While Gorski waited for his transplant, he read an article about a new technology, Matterport, and how it promised to change the real estate market with its 3-D virtual tours. Four-and-a-half years later, Gorski has a new liver and is an entrepreneur with Matterport. One look at an example of the 3-D virtual tour technology and his jaw dropped, as his clients’ tend to do.

“I could see how this would have a huge impact on the real estate market,” Gorski said. “It is really cool, as opposed to just photo slideshows and basic walk-throughs. It’s like you were there. It’s really hard to make a home purchase decision from afar, scanning real estate listings and photos and booking flights.”

Gorski found his niche with Ova-Nee Productions by pounding the pavement and visiting real estate agents and business owners to show them what this new technology can do. Gorski isn’t sticking to housing, thanks to the abundance of Northwest breweries, resorts and other creative outlets that can benefit from the virtual tour technology.

Industry giants like realtor.com and the new Portland-based Vacasa have caught on to the Matterport camera’s potential. The website, realtor.com, is supporting the 3-D immersive Matterport tours, offering preference to listings with a Matterport tour link. A vacation rental listing with Vacasa automatically receives a Matterport virtual tour included in its fees.
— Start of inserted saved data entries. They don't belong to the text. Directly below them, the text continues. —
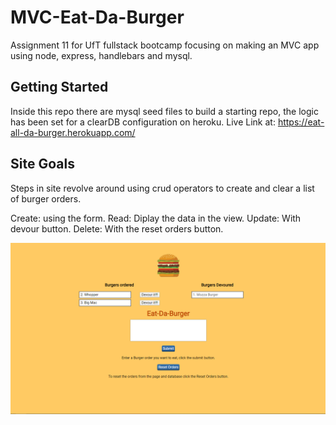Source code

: # MVC-Eat-Da-Burger
Assignment 11 for UfT fullstack bootcamp focusing on making an MVC app using node, express, handlebars and mysql.

## Getting Started

Inside this repo there are mysql seed files to build a starting repo, the logic has been set for a clearDB configuration on heroku.
Live Link at: https://eat-all-da-burger.herokuapp.com/

## Site Goals

Steps in site revolve around using crud operators to create and clear a list of burger orders.

Create: using the form.
Read: Diplay the data in the view.
Update: With devour button.
Delete: With the reset orders button.

![markdown-image](public/assets/images/markdown-preview-image.png)
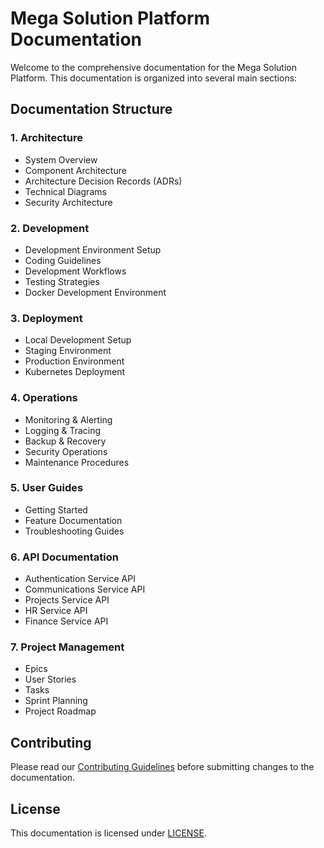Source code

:# Mega Solution Platform Documentation

Welcome to the comprehensive documentation for the Mega Solution Platform. This documentation is organized into several main sections:

## Documentation Structure

### 1. Architecture
- System Overview
- Component Architecture
- Architecture Decision Records (ADRs)
- Technical Diagrams
- Security Architecture

### 2. Development
- Development Environment Setup
- Coding Guidelines
- Development Workflows
- Testing Strategies
- Docker Development Environment

### 3. Deployment
- Local Development Setup
- Staging Environment
- Production Environment
- Kubernetes Deployment

### 4. Operations
- Monitoring & Alerting
- Logging & Tracing
- Backup & Recovery
- Security Operations
- Maintenance Procedures

### 5. User Guides
- Getting Started
- Feature Documentation
- Troubleshooting Guides

### 6. API Documentation
- Authentication Service API
- Communications Service API
- Projects Service API
- HR Service API
- Finance Service API

### 7. Project Management
- Epics
- User Stories
- Tasks
- Sprint Planning
- Project Roadmap

## Contributing
Please read our [Contributing Guidelines](../CONTRIBUTING.md) before submitting changes to the documentation.

## License
This documentation is licensed under [LICENSE](../LICENSE).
Vacasa has found that virtual tours have positively impacted its vacation rental owner business.

When owners see a virtual tour offered by Ova-Nee, backed by the power of the Matterport camera’s technology, they realize they are missing out by relying on simple 360-degree photos, or “sit and spins,” as Gorski calls them.

One of Gorski’s clients is a real estate agent who uses the virtual headsets rather than relying on computer screens to display the immersive virtual tours. Gorski brought in a headset and explained, “You don’t need the Oculus Rift. You can use Google Cardboard, save money and find a headset for $11 on Amazon.” The agent purchased multiple headsets to share the experience with every client.

The next big thing for the Matterport virtual tour technology is a partnership with once-rival Google Street View. This past summer Google began supporting the virtual reality technology and offering the power of analytics behind it—publish a virtual reality space into Google Street View and find out exactly how effective it is.

Gorski feels good about giving people more visibility in a saturated online market. “I help tell their story and draw people in, and give an immersive feeling of what it’s like.” Gorski’s virtual tours have cured the online and out-of-state gamble, anxiety and sometimes buyer’s remorse of the real estate market.